Beefy Boxes and Bandwidth Generously Provided by pair Networks
Problems? Is your data what you think it is?
 
PerlMonks  

Google's MapReduce

by BioGeek (Hermit)
on Oct 27, 2004 at 05:06 UTC ( #402897=perlmeditation: print w/replies, xml ) Need Help??

One of the things the people at Google noticed is, that a lot of their problems amount to process a lot of input data to compute some derived data from that input data. For example, they process the ca. 4 billion web pages and compute an index from them. These input data are very diverse: document records, log files, on-disk data structures, etc. and require lots of CPU time. They have the infrastructure to deal with it, but they wanted a framework for automatic en efficient distribution and parallelization of the jobs across their clusters. Even better if it provided fault-tolerance and scheduled I/O. Status monitoring would also be nice.

So over the last year, they devised MapReduce- inspired by the map and reduce primitives present in the functional language Lisp. Most of their operations involved applying a map operation to each logical "record" in their input in order to compute a set of intermediate key/value pairs, and then applying a reduce operation to all the values that shared the same key, in order to combine the derived data appropriately.

More information can be read here, or be seen in this video (some 23 minutes into the presentation).

I don't know in which programming language MapReduce was written, but could you write the basic functions in Perl?

Replies are listed 'Best First'.
Re: Google's MapReduce
by Anonymous Monk on Oct 27, 2004 at 09:10 UTC
    Not quite sure what you mean by the "basic functions", but map is a Perl primitive, and reduce is found in List::Util.

    But the paper isn't about map or reduce. It's about distributing work over a large set of unreliable (read 'cheap') computers. Since the work is distributed over stand-alone computers, which sit in a ethernet network it means you don't have any significant I/O. (Oh, sure, you've got lots of TCP/IP bandwidth, but that's no where near enough to share memory (or even disks)). This means you can only successfully distribute work that can be divided into parts, where each part can be worked on without needed (intermediate) results of works on other parts. That's where the map/reduce comes in. It separates the work that can be done independently (map) from work that can't be done independently (reduce).

    For instance, calculating the total number of links in a set of documents. Parsing each document and calculating the number of links in a single document can be done independently from parsing any other document (map phase). Note also that parsing a document is a task that can easily be restarted, without having to undo any other work - an important aspect for google, due to the nature of their infrastructure. The summing of all individual counts (reduce phase) can't be done independently (cause you need all results), but that's a relative small task compared to the parsing. (But you might recurse and sum the totals of groups of documents, then collect the results).

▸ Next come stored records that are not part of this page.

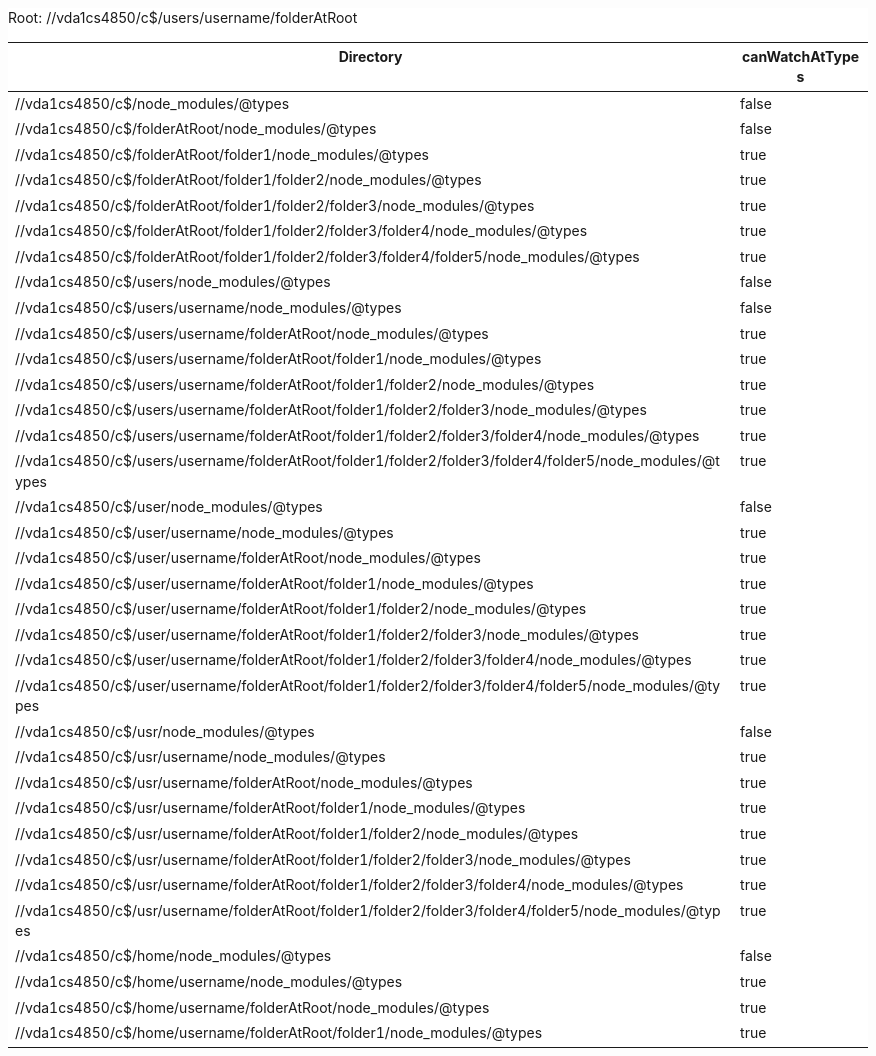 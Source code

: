 Root: //vda1cs4850/c$/users/username/folderAtRoot

| Directory                                                                                               | canWatchAtTypes |
| ------------------------------------------------------------------------------------------------------- | --------------- |
| //vda1cs4850/c$/node_modules/@types                                                                     | false           |
| //vda1cs4850/c$/folderAtRoot/node_modules/@types                                                        | false           |
| //vda1cs4850/c$/folderAtRoot/folder1/node_modules/@types                                                | true            |
| //vda1cs4850/c$/folderAtRoot/folder1/folder2/node_modules/@types                                        | true            |
| //vda1cs4850/c$/folderAtRoot/folder1/folder2/folder3/node_modules/@types                                | true            |
| //vda1cs4850/c$/folderAtRoot/folder1/folder2/folder3/folder4/node_modules/@types                        | true            |
| //vda1cs4850/c$/folderAtRoot/folder1/folder2/folder3/folder4/folder5/node_modules/@types                | true            |
| //vda1cs4850/c$/users/node_modules/@types                                                               | false           |
| //vda1cs4850/c$/users/username/node_modules/@types                                                      | false           |
| //vda1cs4850/c$/users/username/folderAtRoot/node_modules/@types                                         | true            |
| //vda1cs4850/c$/users/username/folderAtRoot/folder1/node_modules/@types                                 | true            |
| //vda1cs4850/c$/users/username/folderAtRoot/folder1/folder2/node_modules/@types                         | true            |
| //vda1cs4850/c$/users/username/folderAtRoot/folder1/folder2/folder3/node_modules/@types                 | true            |
| //vda1cs4850/c$/users/username/folderAtRoot/folder1/folder2/folder3/folder4/node_modules/@types         | true            |
| //vda1cs4850/c$/users/username/folderAtRoot/folder1/folder2/folder3/folder4/folder5/node_modules/@types | true            |
| //vda1cs4850/c$/user/node_modules/@types                                                                | false           |
| //vda1cs4850/c$/user/username/node_modules/@types                                                       | true            |
| //vda1cs4850/c$/user/username/folderAtRoot/node_modules/@types                                          | true            |
| //vda1cs4850/c$/user/username/folderAtRoot/folder1/node_modules/@types                                  | true            |
| //vda1cs4850/c$/user/username/folderAtRoot/folder1/folder2/node_modules/@types                          | true            |
| //vda1cs4850/c$/user/username/folderAtRoot/folder1/folder2/folder3/node_modules/@types                  | true            |
| //vda1cs4850/c$/user/username/folderAtRoot/folder1/folder2/folder3/folder4/node_modules/@types          | true            |
| //vda1cs4850/c$/user/username/folderAtRoot/folder1/folder2/folder3/folder4/folder5/node_modules/@types  | true            |
| //vda1cs4850/c$/usr/node_modules/@types                                                                 | false           |
| //vda1cs4850/c$/usr/username/node_modules/@types                                                        | true            |
| //vda1cs4850/c$/usr/username/folderAtRoot/node_modules/@types                                           | true            |
| //vda1cs4850/c$/usr/username/folderAtRoot/folder1/node_modules/@types                                   | true            |
| //vda1cs4850/c$/usr/username/folderAtRoot/folder1/folder2/node_modules/@types                           | true            |
| //vda1cs4850/c$/usr/username/folderAtRoot/folder1/folder2/folder3/node_modules/@types                   | true            |
| //vda1cs4850/c$/usr/username/folderAtRoot/folder1/folder2/folder3/folder4/node_modules/@types           | true            |
| //vda1cs4850/c$/usr/username/folderAtRoot/folder1/folder2/folder3/folder4/folder5/node_modules/@types   | true            |
| //vda1cs4850/c$/home/node_modules/@types                                                                | false           |
| //vda1cs4850/c$/home/username/node_modules/@types                                                       | true            |
| //vda1cs4850/c$/home/username/folderAtRoot/node_modules/@types                                          | true            |
| //vda1cs4850/c$/home/username/folderAtRoot/folder1/node_modules/@types                                  | true            |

    I've no doubt that you can write the implementation of MapReduce in Perl. (No doubt countless many people have already implemented this on a much smaller scale using threads on a single computer, but without the tolerance of failing components). I'm not sure if you want to though.

Re: Google's MapReduce
by radiantmatrix (Parson) on Oct 27, 2004 at 16:09 UTC

    I don't know in which programming language MapReduce was written
    On page 13 of the PDF you linked to, I find:
    #include "mapreduce/mapreduce.h"
    So I'm guessing one of the C variants.

    could you write the basic functions in Perl?

    Well, yes. Nothing about Perl limits your ability to write MapReduce: you have robust I/O, complex computational ability, networking capabilities, and comprehensive tools to manipulate data structures.

    I think the real question, given the low-level and high-performance nature of some of the MapReduce requirements, is "would a Perl version of this be fast enough?"

    Perl's runtime compiler and VM are pretty damn good; but, they still can't (and shouldn't try to) compete with C for low-level system operations. It is those kinds of operations that make MapReduce efficient for the volumes of data Google deals with. Of course, if you needn't process terabytes of data in one go, Perl might perform acceptably, and you'd have all of Perl's advantages in exchange for waiting a bit.

    I think it's a worthy project to implement something like this in Perl. At the very least, it would be an interesting benchmark opportunity. Perl is a great language for prototyping, so even if it's too slow for practical use, having an open Perl implementation of MapReduce provides a great reference for porting to "faster" languages.

    radiantmatrix
    require General::Disclaimer;
    "Users are evil. All users are evil. Do not trust them. Perl specifically offers the -T switch because it knows users are evil." - japhy

      Erm, read harder guys. :) Section 2.1 third paragraph.

      . . . The user's code is linked together with the MapReduce library (implemented in C++). . . .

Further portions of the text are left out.